Records contained in a dataset

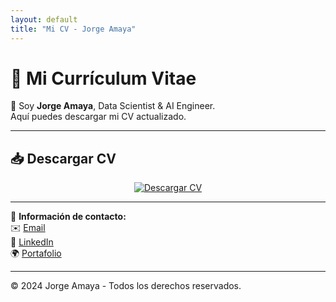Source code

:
 ```yaml
---
layout: default
title: "Mi CV - Jorge Amaya"
---
```


# 💼 Mi Currículum Vitae

🚀 Soy **Jorge Amaya**, Data Scientist & AI Engineer.  
Aquí puedes descargar mi CV actualizado.

---

## 📥 **Descargar CV**
<p align="center">
  <a href="https://github.com/kokit0/CV/raw/main/CV_Data_Science_AI_Engineer_Jorge_Amaya.pdf" target="_blank">
    <img src="https://img.shields.io/badge/%F0%9F%93%83%20DESCARGAR%20CV-Azul?style=for-the-badge&logo=Adobe-Acrobat-Reader&logoColor=white" alt="Descargar CV">
  </a>
</p>

---

📌 **Información de contacto:**  
✉️ [Email](mailto:tuemail@ejemplo.com)  
🔗 [LinkedIn](https://linkedin.com/in/tuusuario)  
🌍 [Portafolio](https://tuportafolio.com)

---

© 2024 Jorge Amaya - Todos los derechos reservados.
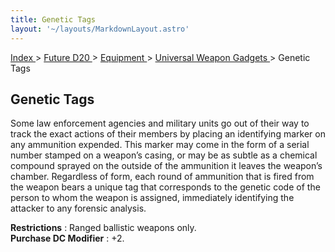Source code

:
 ```yaml
---
title: Genetic Tags
layout: '~/layouts/MarkdownLayout.astro'
---
```


[ Index ](/) > [ Future D20 ](/future.d20.srd) > [ Equipment ](/future.d20.srd/equipment) > [ Universal Weapon Gadgets ](/future.d20.srd/equipment/gadgets.universal.weapons) > Genetic Tags

##  Genetic Tags

Some law enforcement agencies and military units go out of their way to track
the exact actions of their members by placing an identifying marker on any
ammunition expended. This marker may come in the form of a serial number
stamped on a weapon’s casing, or may be as subtle as a chemical compound
sprayed on the outside of the ammunition it leaves the weapon’s chamber.
Regardless of form, each round of ammunition that is fired from the weapon
bears a unique tag that corresponds to the genetic code of the person to whom
the weapon is assigned, immediately identifying the attacker to any forensic
analysis.

**Restrictions** : Ranged ballistic weapons only.  
**Purchase DC Modifier** : +2.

■ GOAL OF THE EXERCISE
Would you copy every line of the entries in which "Tags" appears?

■ EXERCISE RESULT
title: Genetic Tags
[ Index ](/) > [ Future D20 ](/future.d20.srd) > [ Equipment ](/future.d20.srd/equipment) > [ Universal Weapon Gadgets ](/future.d20.srd/equipment/gadgets.universal.weapons) > Genetic Tags
##  Genetic Tags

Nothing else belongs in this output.